**YOUR OBJECTIVE**
Only those lines in the data below from the line containing "- **Node List" through the line containing "7. **Transport Bar", both included, should be restated word for word.

**Document images with source code**
=== Section Start ===

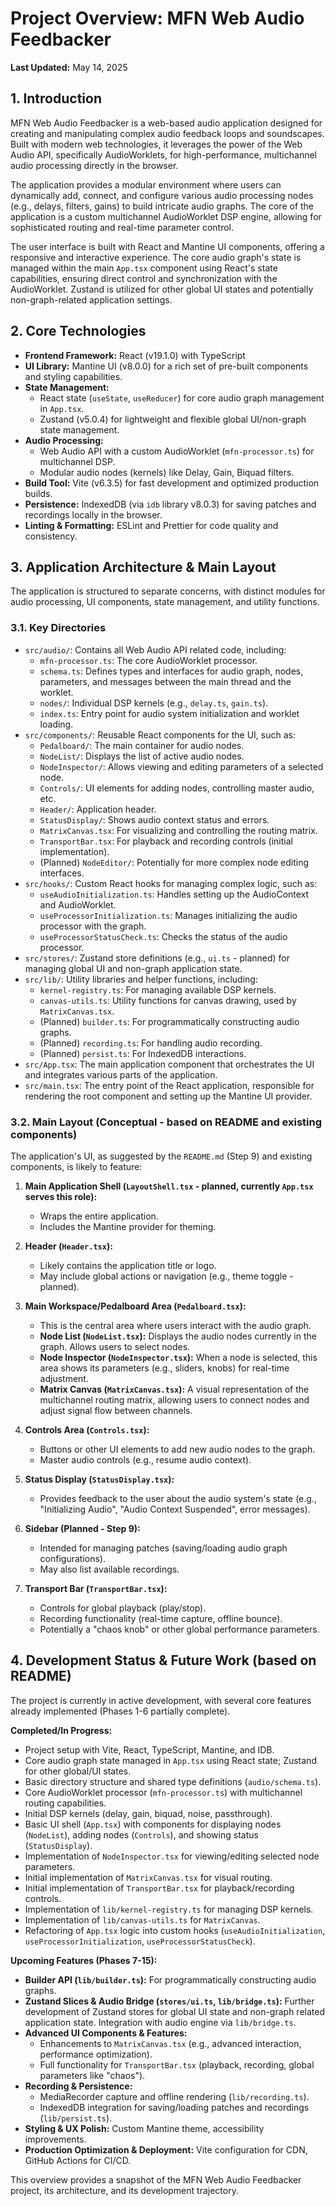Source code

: # Project Overview: MFN Web Audio Feedbacker

**Last Updated:** May 14, 2025

## 1. Introduction

MFN Web Audio Feedbacker is a web-based audio application designed for creating and manipulating complex audio feedback loops and soundscapes. Built with modern web technologies, it leverages the power of the Web Audio API, specifically AudioWorklets, for high-performance, multichannel audio processing directly in the browser.

The application provides a modular environment where users can dynamically add, connect, and configure various audio processing nodes (e.g., delays, filters, gains) to build intricate audio graphs. The core of the application is a custom multichannel AudioWorklet DSP engine, allowing for sophisticated routing and real-time parameter control.

The user interface is built with React and Mantine UI components, offering a responsive and interactive experience. The core audio graph's state is managed within the main `App.tsx` component using React's state capabilities, ensuring direct control and synchronization with the AudioWorklet. Zustand is utilized for other global UI states and potentially non-graph-related application settings.

## 2. Core Technologies

- **Frontend Framework:** React (v19.1.0) with TypeScript
- **UI Library:** Mantine UI (v8.0.0) for a rich set of pre-built components and styling capabilities.
- **State Management:**
  - React state (`useState`, `useReducer`) for core audio graph management in `App.tsx`.
  - Zustand (v5.0.4) for lightweight and flexible global UI/non-graph state management.
- **Audio Processing:**
  - Web Audio API with a custom AudioWorklet (`mfn-processor.ts`) for multichannel DSP.
  - Modular audio nodes (kernels) like Delay, Gain, Biquad filters.
- **Build Tool:** Vite (v6.3.5) for fast development and optimized production builds.
- **Persistence:** IndexedDB (via `idb` library v8.0.3) for saving patches and recordings locally in the browser.
- **Linting & Formatting:** ESLint and Prettier for code quality and consistency.

## 3. Application Architecture & Main Layout

The application is structured to separate concerns, with distinct modules for audio processing, UI components, state management, and utility functions.

### 3.1. Key Directories

- `src/audio/`: Contains all Web Audio API related code, including:
  - `mfn-processor.ts`: The core AudioWorklet processor.
  - `schema.ts`: Defines types and interfaces for audio graph, nodes, parameters, and messages between the main thread and the worklet.
  - `nodes/`: Individual DSP kernels (e.g., `delay.ts`, `gain.ts`).
  - `index.ts`: Entry point for audio system initialization and worklet loading.
- `src/components/`: Reusable React components for the UI, such as:
  - `Pedalboard/`: The main container for audio nodes.
  - `NodeList/`: Displays the list of active audio nodes.
  - `NodeInspector/`: Allows viewing and editing parameters of a selected node.
  - `Controls/`: UI elements for adding nodes, controlling master audio, etc.
  - `Header/`: Application header.
  - `StatusDisplay/`: Shows audio context status and errors.
  - `MatrixCanvas.tsx`: For visualizing and controlling the routing matrix.
  - `TransportBar.tsx`: For playback and recording controls (initial implementation).
  - (Planned) `NodeEditor/`: Potentially for more complex node editing interfaces.
- `src/hooks/`: Custom React hooks for managing complex logic, such as:
  - `useAudioInitialization.ts`: Handles setting up the AudioContext and AudioWorklet.
  - `useProcessorInitialization.ts`: Manages initializing the audio processor with the graph.
  - `useProcessorStatusCheck.ts`: Checks the status of the audio processor.
- `src/stores/`: Zustand store definitions (e.g., `ui.ts` - planned) for managing global UI and non-graph application state.
- `src/lib/`: Utility libraries and helper functions, including:
  - `kernel-registry.ts`: For managing available DSP kernels.
  - `canvas-utils.ts`: Utility functions for canvas drawing, used by `MatrixCanvas.tsx`.
  - (Planned) `builder.ts`: For programmatically constructing audio graphs.
  - (Planned) `recording.ts`: For handling audio recording.
  - (Planned) `persist.ts`: For IndexedDB interactions.
- `src/App.tsx`: The main application component that orchestrates the UI and integrates various parts of the application.
- `src/main.tsx`: The entry point of the React application, responsible for rendering the root component and setting up the Mantine UI provider.

### 3.2. Main Layout (Conceptual - based on README and existing components)

The application's UI, as suggested by the `README.md` (Step 9) and existing components, is likely to feature:

1. **Main Application Shell (`LayoutShell.tsx` - planned, currently `App.tsx` serves this role):**

   - Wraps the entire application.
   - Includes the Mantine provider for theming.

2. **Header (`Header.tsx`):**

   - Likely contains the application title or logo.
   - May include global actions or navigation (e.g., theme toggle - planned).

3. **Main Workspace/Pedalboard Area (`Pedalboard.tsx`):**

   - This is the central area where users interact with the audio graph.
   - **Node List (`NodeList.tsx`):** Displays the audio nodes currently in the graph. Allows users to select nodes.
   - **Node Inspector (`NodeInspector.tsx`):** When a node is selected, this area shows its parameters (e.g., sliders, knobs) for real-time adjustment.
   - **Matrix Canvas (`MatrixCanvas.tsx`):** A visual representation of the multichannel routing matrix, allowing users to connect nodes and adjust signal flow between channels.

4. **Controls Area (`Controls.tsx`):**

   - Buttons or other UI elements to add new audio nodes to the graph.
   - Master audio controls (e.g., resume audio context).

5. **Status Display (`StatusDisplay.tsx`):**

   - Provides feedback to the user about the audio system's state (e.g., "Initializing Audio", "Audio Context Suspended", error messages).

6. **Sidebar (Planned - Step 9):**

   - Intended for managing patches (saving/loading audio graph configurations).
   - May also list available recordings.

7. **Transport Bar (`TransportBar.tsx`):**
   - Controls for global playback (play/stop).
   - Recording functionality (real-time capture, offline bounce).
   - Potentially a "chaos knob" or other global performance parameters.

## 4. Development Status & Future Work (based on README)

The project is currently in active development, with several core features already implemented (Phases 1-6 partially complete).

**Completed/In Progress:**

- Project setup with Vite, React, TypeScript, Mantine, and IDB.
- Core audio graph state managed in `App.tsx` using React state; Zustand for other global/UI states.
- Basic directory structure and shared type definitions (`audio/schema.ts`).
- Core AudioWorklet processor (`mfn-processor.ts`) with multichannel routing capabilities.
- Initial DSP kernels (delay, gain, biquad, noise, passthrough).
- Basic UI shell (`App.tsx`) with components for displaying nodes (`NodeList`), adding nodes (`Controls`), and showing status (`StatusDisplay`).
- Implementation of `NodeInspector.tsx` for viewing/editing selected node parameters.
- Initial implementation of `MatrixCanvas.tsx` for visual routing.
- Initial implementation of `TransportBar.tsx` for playback/recording controls.
- Implementation of `lib/kernel-registry.ts` for managing DSP kernels.
- Implementation of `lib/canvas-utils.ts` for `MatrixCanvas`.
- Refactoring of `App.tsx` logic into custom hooks (`useAudioInitialization`, `useProcessorInitialization`, `useProcessorStatusCheck`).

**Upcoming Features (Phases 7-15):**

- **Builder API (`lib/builder.ts`):** For programmatically constructing audio graphs.
- **Zustand Slices & Audio Bridge (`stores/ui.ts`, `lib/bridge.ts`):** Further development of Zustand stores for global UI state and non-graph related application state. Integration with audio engine via `lib/bridge.ts`.
- **Advanced UI Components & Features:**
  - Enhancements to `MatrixCanvas.tsx` (e.g., advanced interaction, performance optimization).
  - Full functionality for `TransportBar.tsx` (playback, recording, global parameters like "chaos").
- **Recording & Persistence:**
  - MediaRecorder capture and offline rendering (`lib/recording.ts`).
  - IndexedDB integration for saving/loading patches and recordings (`lib/persist.ts`).
- **Styling & UX Polish:** Custom Mantine theme, accessibility improvements.
- **Production Optimization & Deployment:** Vite configuration for CDN, GitHub Actions for CI/CD.

This overview provides a snapshot of the MFN Web Audio Feedbacker project, its architecture, and its development trajectory.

=== Section End ===

**ANSWER TO THIS EXERCISE**
   - **Node List (`NodeList.tsx`):** Displays the audio nodes currently in the graph. Allows users to select nodes.
   - **Node Inspector (`NodeInspector.tsx`):** When a node is selected, this area shows its parameters (e.g., sliders, knobs) for real-time adjustment.
   - **Matrix Canvas (`MatrixCanvas.tsx`):** A visual representation of the multichannel routing matrix, allowing users to connect nodes and adjust signal flow between channels.

4. **Controls Area (`Controls.tsx`):**

   - Buttons or other UI elements to add new audio nodes to the graph.
   - Master audio controls (e.g., resume audio context).

5. **Status Display (`StatusDisplay.tsx`):**

   - Provides feedback to the user about the audio system's state (e.g., "Initializing Audio", "Audio Context Suspended", error messages).

6. **Sidebar (Planned - Step 9):**

   - Intended for managing patches (saving/loading audio graph configurations).
   - May also list available recordings.

7. **Transport Bar (`TransportBar.tsx`):**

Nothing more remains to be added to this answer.